> _TASK ITEM_:
Pick out the lines below with "Estatísticas" and list them.

★ ★ ★ ★

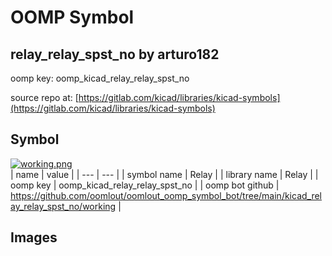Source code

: # OOMP Symbol  
## relay_relay_spst_no  by arturo182  
  
oomp key: oomp_kicad_relay_relay_spst_no  
  
source repo at: [https://gitlab.com/kicad/libraries/kicad-symbols](https://gitlab.com/kicad/libraries/kicad-symbols)  
## Symbol  
  
[![working.png](working_600.png)](working.png)  
| name | value | 
| --- | --- | 
| symbol name | Relay | 
| library name | Relay | 
| oomp key | oomp_kicad_relay_relay_spst_no | 
| oomp bot github | https://github.com/oomlout/oomlout_oomp_symbol_bot/tree/main/kicad_relay_relay_spst_no/working | 
## Images  
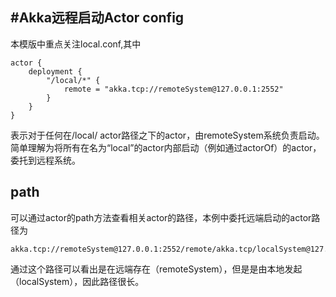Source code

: #Akka远程启动Actor
config
----
本模版中重点关注local.conf,其中

	actor {
    	deployment {
      		"/local/*" {
        		remote = "akka.tcp://remoteSystem@127.0.0.1:2552"
      		}
    	}
  	}
  表示对于任何在/local/ actor路径之下的actor，由remoteSystem系统负责启动。简单理解为将所有在名为“local”的actor内部启动（例如通过actorOf）的actor，委托到远程系统。
  
path
----
可以通过actor的path方法查看相关actor的路径，本例中委托远端启动的actor路径为

	akka.tcp://remoteSystem@127.0.0.1:2552/remote/akka.tcp/localSystem@127.0.0.1:2554/user/local/remoteOne
通过这个路径可以看出是在远端存在（remoteSystem），但是是由本地发起（localSystem），因此路径很长。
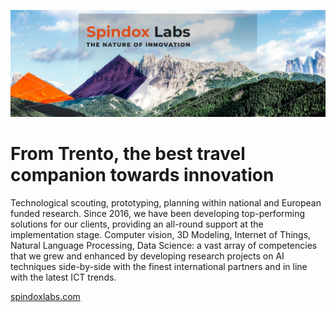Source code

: ![Spindox Labs](./images/header.png)

# From Trento, the best travel companion towards innovation

Technological scouting, prototyping, planning within national and European funded research. Since 2016, we have been developing top-performing solutions for our clients, providing an all-round support at the implementation stage. Computer vision, 3D Modeling, Internet of Things, Natural Language Processing, Data Science: a vast array of competencies that we grew and enhanced by developing research projects on AI techniques side-by-side with the finest international partners and in line with the latest ICT trends.

[spindoxlabs.com](https://spindoxlabs.com)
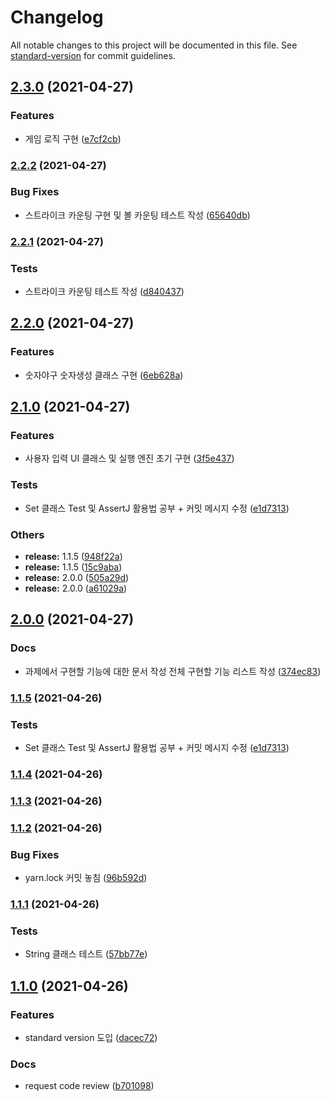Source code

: # Changelog

All notable changes to this project will be documented in this file. See [standard-version](https://github.com/conventional-changelog/standard-version) for commit guidelines.

## [2.3.0](https://github.com/frostnight/java-baseball-precourse/compare/v2.2.2...v2.3.0) (2021-04-27)


### Features

* 게임 로직 구현 ([e7cf2cb](https://github.com/frostnight/java-baseball-precourse/commit/e7cf2cb27f5fa38261ef859d82d40312ff02b18f))

### [2.2.2](https://github.com/frostnight/java-baseball-precourse/compare/v2.2.1...v2.2.2) (2021-04-27)


### Bug Fixes

* 스트라이크 카운팅 구현 및 볼 카운팅 테스트 작성 ([65640db](https://github.com/frostnight/java-baseball-precourse/commit/65640dba5ae2285de43da2cb2b399d4994efe292))

### [2.2.1](https://github.com/frostnight/java-baseball-precourse/compare/v2.2.0...v2.2.1) (2021-04-27)


### Tests

* 스트라이크 카운팅 테스트 작성 ([d840437](https://github.com/frostnight/java-baseball-precourse/commit/d8404373811d507feec51ba53ecde05db8462220))

## [2.2.0](https://github.com/frostnight/java-baseball-precourse/compare/v2.1.0...v2.2.0) (2021-04-27)


### Features

* 숫자야구 숫자생성 클래스 구현 ([6eb628a](https://github.com/frostnight/java-baseball-precourse/commit/6eb628abdb83ab4f3b19812265e7d6cf59b113eb))

## [2.1.0](https://github.com/frostnight/java-baseball-precourse/compare/v1.1.4...v2.1.0) (2021-04-27)


### Features

* 사용자 입력 UI 클래스 및 실행 엔진 초기 구현 ([3f5e437](https://github.com/frostnight/java-baseball-precourse/commit/3f5e437c142917692b9e345c520fcecc40b07974))


### Tests

* Set 클래스 Test 및 AssertJ 활용법 공부 + 커밋 메시지 수정 ([e1d7313](https://github.com/frostnight/java-baseball-precourse/commit/e1d7313e11d34bfd8968662e1a19451c1ad89824))


### Others

* **release:** 1.1.5 ([948f22a](https://github.com/frostnight/java-baseball-precourse/commit/948f22a6b097bbac50534d911579cbb585fb0e0b))
* **release:** 1.1.5 ([15c9aba](https://github.com/frostnight/java-baseball-precourse/commit/15c9aba8bce9caf5224c3748d6453064b9266b98))
* **release:** 2.0.0 ([505a29d](https://github.com/frostnight/java-baseball-precourse/commit/505a29d6c6f26b31995fcc1c7c7ccf6344051cac))
* **release:** 2.0.0 ([a61029a](https://github.com/frostnight/java-baseball-precourse/commit/a61029a0e570c0e01925fafe299be051da073cf3))

## [2.0.0](https://github.com/frostnight/java-baseball-precourse/compare/v1.1.4...v2.0.0) (2021-04-27)

### Docs

* 과제에서 구현할 기능에 대한 문서 작성 전체 구현할 기능 리스트
  작성 ([374ec83](https://github.com/frostnight/java-baseball-precourse/commit/e9213f65b27a10b78eecc9418f5c8e43e97bc3c1))

### [1.1.5](https://github.com/frostnight/java-baseball-precourse/compare/v1.1.4...v1.1.5) (2021-04-26)

### Tests

* Set 클래스 Test 및 AssertJ 활용법 공부 + 커밋 메시지
  수정 ([e1d7313](https://github.com/frostnight/java-baseball-precourse/commit/e1d7313e11d34bfd8968662e1a19451c1ad89824))

### [1.1.4](https://github.com/frostnight/java-baseball-precourse/compare/v1.1.3...v1.1.4) (2021-04-26)

### [1.1.3](https://github.com/frostnight/java-baseball-precourse/compare/v1.1.2...v1.1.3) (2021-04-26)

### [1.1.2](https://github.com/frostnight/java-baseball-precourse/compare/v1.1.1...v1.1.2) (2021-04-26)

### Bug Fixes

* yarn.lock 커밋
  놓침 ([96b592d](https://github.com/frostnight/java-baseball-precourse/commit/96b592d52fda936d2959b9a2a344791315d6a192))

### [1.1.1](https://github.com/frostnight/java-baseball-precourse/compare/v1.1.0...v1.1.1) (2021-04-26)

### Tests

* String 클래스
  테스트 ([57bb77e](https://github.com/frostnight/java-baseball-precourse/commit/57bb77ef708faf6b3dfe7660b83d76bffb293131))

## [1.1.0](https://github.com/frostnight/java-baseball-precourse/compare/v1.0.1...v1.1.0) (2021-04-26)

### Features

* standard version
  도입 ([dacec72](https://github.com/frostnight/java-baseball-precourse/commit/dacec72b459b23cc9852c9d44fe138c02829c960))

### Docs

* request code
  review ([b701098](https://github.com/frostnight/java-baseball-precourse/commit/b701098b068810a5fa5af1d6087f13a1626e7a8c))

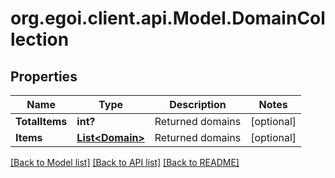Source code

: # org.egoi.client.api.Model.DomainCollection
## Properties

Name | Type | Description | Notes
------------ | ------------- | ------------- | -------------
**TotalItems** | **int?** | Returned domains | [optional] 
**Items** | [**List&lt;Domain&gt;**](Domain.md) | Returned domains | [optional] 

[[Back to Model list]](../README.md#documentation-for-models) [[Back to API list]](../README.md#documentation-for-api-endpoints) [[Back to README]](../README.md)

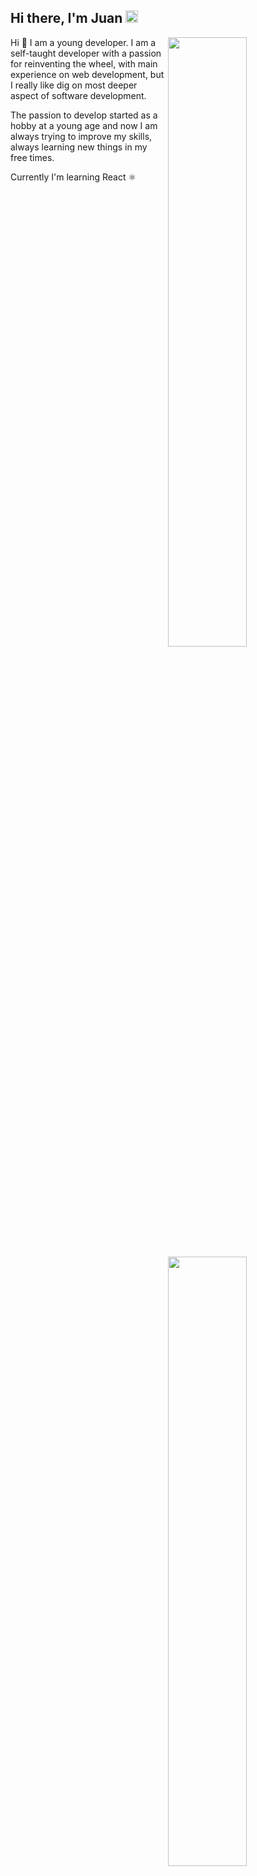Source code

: <h2>Hi there, I'm Juan <img src="https://media.giphy.com/media/Q7LHmoFwVP6Yc1swZs/giphy.gif" height="20px"></h2>

<img width="50%" align="right" src="https://github-readme-stats.vercel.app/api?username=eggsy&count_private=true&show_icons=true&theme=dark&hide_border=true&include_all_commits=true">
<img width="50%" height="1px" align="right" src="https://i.imgur.com/DkKayja.png">
<img width="50%" align="right" src="https://github-readme-stats.vercel.app/api/top-langs/?username=eggsy&theme=dark&hide_border=true&layout=compact">

Hi 👋 I am a young developer. I am a self-taught developer with a passion for reinventing the wheel, with main experience on web development, but I really like dig on most deeper aspect of software development.

The passion to develop started as a hobby at a young age and now I am always trying to improve my skills, always learning new things in my free times.

Currently I'm learning React ⚛️
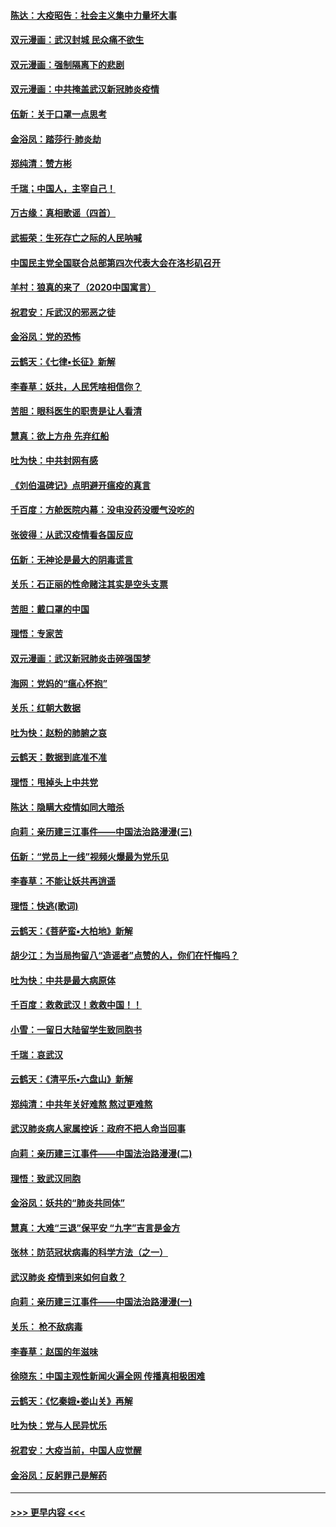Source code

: #### [陈达：大疫昭告：社会主义集中力量坏大事](../pages/nsc993/n11859419.md?t=02121222) 
#### [双元漫画：武汉封城 民众痛不欲生](../pages/nsc993/n11859287.md?t=02121222) 
#### [双元漫画：强制隔离下的悲剧](../pages/nsc993/n11859244.md?t=02121222) 
#### [双元漫画：中共掩盖武汉新冠肺炎疫情](../pages/nsc993/n11858249.md?t=02121222) 
#### [伍新：关于口罩一点思考](../pages/nsc993/n11859195.md?t=02121222) 
#### [金浴凤：踏莎行‧肺炎劫](../pages/nsc993/n11858227.md?t=02121222) 
#### [郑纯清：赞方彬](../pages/nsc993/n11856803.md?t=02121222) 
#### [千瑞；中国人，主宰自己！](../pages/nsc993/n11856793.md?t=02121222) 
#### [万古缘：真相歌谣（四首）](../pages/nsc993/n11856263.md?t=02121222) 
#### [武振荣：生死存亡之际的人民呐喊](../pages/nsc993/n11856256.md?t=02121222) 
#### [中国民主党全国联合总部第四次代表大会在洛杉矶召开](../pages/nsc993/n11856344.md?t=02121222) 
#### [羊村：狼真的来了（2020中国寓言）](../pages/nsc993/n11856229.md?t=02121222) 
#### [祝君安：斥武汉的邪恶之徒](../pages/nsc993/n11855861.md?t=02121222) 
#### [金浴凤：党的恐怖](../pages/nsc993/n11855849.md?t=02121222) 
#### [云鹤天：《七律▪长征》新解](../pages/nsc993/n11855479.md?t=02121222) 
#### [李春草：妖共，人民凭啥相信你？](../pages/nsc993/n11855196.md?t=02121222) 
#### [苦胆：眼科医生的职责是让人看清](../pages/nsc993/n11853840.md?t=02121222) 
#### [慧真：欲上方舟 先弃红船](../pages/nsc993/n11853483.md?t=02121222) 
#### [吐为快：中共封网有感](../pages/nsc993/n11852575.md?t=02121222) 
#### [《刘伯温碑记》点明避开瘟疫的真言](../pages/nsc993/n11852128.md?t=02121222) 
#### [千百度：方舱医院内幕：没电没药没暖气没吃的](../pages/nsc993/n11850211.md?t=02121222) 
#### [张彼得：从武汉疫情看各国反应](../pages/nsc993/n11850102.md?t=02121222) 
#### [伍新：无神论是最大的阴毒谎言](../pages/nsc993/n11846129.md?t=02121222) 
#### [关乐：石正丽的性命赌注其实是空头支票](../pages/nsc993/n11846109.md?t=02121222) 
#### [苦胆：戴口罩的中国](../pages/nsc993/n11845576.md?t=02121222) 
#### [理悟：专家苦](../pages/nsc993/n11845564.md?t=02121222) 
#### [双元漫画：武汉新冠肺炎击碎强国梦](../pages/nsc993/n11843320.md?t=02121222) 
#### [海网：党妈的“瘟心怀抱”](../pages/nsc993/n11840740.md?t=02121222) 
#### [关乐：红朝大数据](../pages/nsc993/n11840675.md?t=02121222) 
#### [吐为快：赵粉的肺腑之哀](../pages/nsc993/n11840618.md?t=02121222) 
#### [云鹤天：数据到底准不准](../pages/nsc993/n11840325.md?t=02121222) 
#### [理悟：甩掉头上中共党](../pages/nsc993/n11838826.md?t=02121222) 
#### [陈达：隐瞒大疫情如同大暗杀](../pages/nsc993/n11838771.md?t=02121222) 
#### [向莉：亲历建三江事件——中国法治路漫漫(三)](../pages/nsc993/n11831825.md?t=02121222) 
#### [伍新：“党员上一线”视频火爆最为党乐见](../pages/nsc993/n11838200.md?t=02121222) 
#### [李春草：不能让妖共再逍遥](../pages/nsc993/n11838102.md?t=02121222) 
#### [理悟：快逃(歌词)](../pages/nsc993/n11838083.md?t=02121222) 
#### [云鹤天：《菩萨蛮▪大柏地》新解](../pages/nsc993/n11838059.md?t=02121222) 
#### [胡少江：为当局拘留八“造谣者”点赞的人，你们在忏悔吗？](../pages/nsc993/n11836801.md?t=02121222) 
#### [吐为快：中共是最大病原体](../pages/nsc993/n11836748.md?t=02121222) 
#### [千百度：救救武汉！救救中国！！](../pages/nsc993/n11836145.md?t=02121222) 
#### [小雪：一留日大陆留学生致同胞书](../pages/nsc993/n11834624.md?t=02121222) 
#### [千瑞：哀武汉](../pages/nsc993/n11833647.md?t=02121222) 
#### [云鹤天：《清平乐▪六盘山》新解](../pages/nsc993/n11833611.md?t=02121222) 
#### [郑纯清：中共年关好难熬 熬过更难熬](../pages/nsc993/n11833489.md?t=02121222) 
#### [武汉肺炎病人家属控诉：政府不把人命当回事](../pages/nsc993/n11833205.md?t=02121222) 
#### [向莉：亲历建三江事件——中国法治路漫漫(二)](../pages/nsc993/n11829102.md?t=02121222) 
#### [理悟：致武汉同胞](../pages/nsc993/n11831522.md?t=02121222) 
#### [金浴凤：妖共的“肺炎共同体”](../pages/nsc993/n11829448.md?t=02121222) 
#### [慧真：大难“三退”保平安 “九字”吉言是金方](../pages/nsc993/n11829501.md?t=02121222) 
#### [张林：防范冠状病毒的科学方法（之一）](../pages/nsc993/n11828618.md?t=02121222) 
#### [武汉肺炎 疫情到来如何自救？](../pages/nsc993/n11827632.md?t=02121222) 
#### [向莉：亲历建三江事件——中国法治路漫漫(一)](../pages/nsc993/n11827190.md?t=02121222) 
#### [关乐： 枪不敌病毒](../pages/nsc993/n11826746.md?t=02121222) 
#### [李春草：赵国的年滋味](../pages/nsc993/n11826321.md?t=02121222) 
#### [徐晓东：中国主观性新闻火遍全网 传播真相极困难](../pages/nsc993/n11826508.md?t=02121222) 
#### [云鹤天：《忆秦娥▪娄山关》再解](../pages/nsc993/n11824682.md?t=02121222) 
#### [吐为快：党与人民异忧乐](../pages/nsc993/n11824660.md?t=02121222) 
#### [祝君安：大疫当前，中国人应觉醒](../pages/nsc993/n11821946.md?t=02121222) 
#### [金浴凤：反躬罪己是解药](../pages/nsc993/n11820280.md?t=02121222) 

----
#### [ >>> 更早内容 <<< ](../indexes/nsc993-earlier.md)
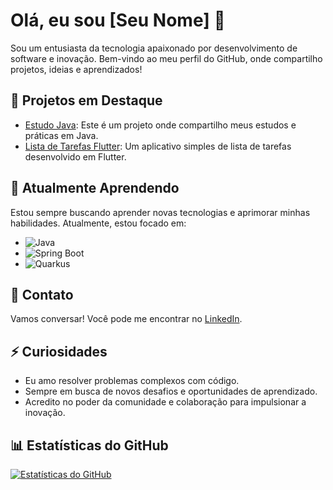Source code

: # Olá, eu sou [Seu Nome] 👋

Sou um entusiasta da tecnologia apaixonado por desenvolvimento de software e inovação. Bem-vindo ao meu perfil do GitHub, onde compartilho projetos, ideias e aprendizados!

## 🔭 Projetos em Destaque

- [Estudo Java](https://github.com/Psiyllo/Estudo-java): Este é um projeto onde compartilho meus estudos e práticas em Java.
- [Lista de Tarefas Flutter](https://github.com/Psiyllo/Lista_Tarefas_Flutter): Um aplicativo simples de lista de tarefas desenvolvido em Flutter.

## 🌱 Atualmente Aprendendo

Estou sempre buscando aprender novas tecnologias e aprimorar minhas habilidades. Atualmente, estou focado em:

- ![Java](https://img.shields.io/badge/-Java-orange)
- ![Spring Boot](https://img.shields.io/badge/-Spring%20Boot-brightgreen)
- ![Quarkus](https://img.shields.io/badge/-Quarkus-red)

## 💬 Contato

Vamos conversar! Você pode me encontrar no [LinkedIn](https://www.linkedin.com/in/paulo-césar-alves-cabral-73a538242/).

## ⚡ Curiosidades

- Eu amo resolver problemas complexos com código.
- Sempre em busca de novos desafios e oportunidades de aprendizado.
- Acredito no poder da comunidade e colaboração para impulsionar a inovação.

## 📊 Estatísticas do GitHub

[![Estatísticas do GitHub](https://github-readme-stats.vercel.app/api?username=Psiyllo&show_icons=true&theme=dark)](https://github.com/Psiyllo)
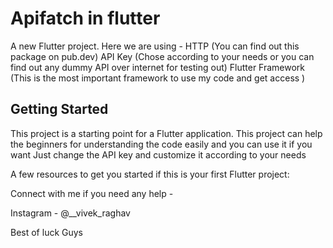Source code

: # Apifatch in flutter

A new Flutter project.
Here we are using -
HTTP (You can find out this package on pub.dev)
API Key (Chose according to your needs or you can find out any dummy API over internet for testing out)
Flutter Framework (This is the most important framework to use my code and get access )

## Getting Started

This project is a starting point for a Flutter application.
This project can help the beginners for understanding the code easily and you can use it if you want 
Just change the API key and customize it according to your needs 

A few resources to get you started if this is your first Flutter project:

Connect with me if you need any help -

Instagram - @__vivek_raghav

Best of luck Guys 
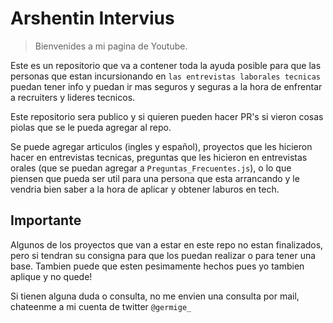 #               Arshentin Intervius

> Bienvenides a mi pagina de Youtube.

Este es un repositorio que va a contener toda la ayuda posible para que las personas que estan incursionando en `las entrevistas laborales tecnicas` puedan tener info y puedan ir mas seguros y seguras a la hora de enfrentar a recruiters y lideres tecnicos.

Este repositorio sera publico y si quieren pueden hacer PR's si vieron cosas piolas que se le pueda agregar al repo. 

Se puede agregar articulos (ingles y español), proyectos que les hicieron hacer en entrevistas tecnicas, preguntas que les hicieron en entrevistas orales (que se puedan agregar a `Preguntas_Frecuentes.js`), o lo que piensen que pueda ser util para una persona que esta arrancando y le vendria bien saber a la hora de aplicar y obtener laburos en tech.

## Importante

Algunos de los proyectos que van a estar en este repo no estan finalizados, pero si tendran su consigna para que los puedan realizar o para tener una base. Tambien puede que esten pesimamente hechos pues yo tambien aplique y no quede!

Si tienen alguna duda o consulta, no me envien una consulta por mail, chateenme a mi cuenta de twitter `@germige_`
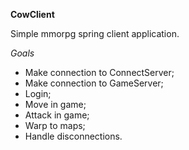 **CowClient**

Simple mmorpg spring client application.

_Goals_

- Make connection to ConnectServer;
- Make connection to GameServer;
- Login;
- Move in game;
- Attack in game;
- Warp to maps;
- Handle disconnections.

★ ★ ★ ★

> _TASK RESPONSE_:
## 📊 Estatísticas do GitHub
[![Estatísticas do GitHub](https://github-readme-stats.vercel.app/api?username=Psiyllo&show_icons=true&theme=dark)](https://github.com/Psiyllo)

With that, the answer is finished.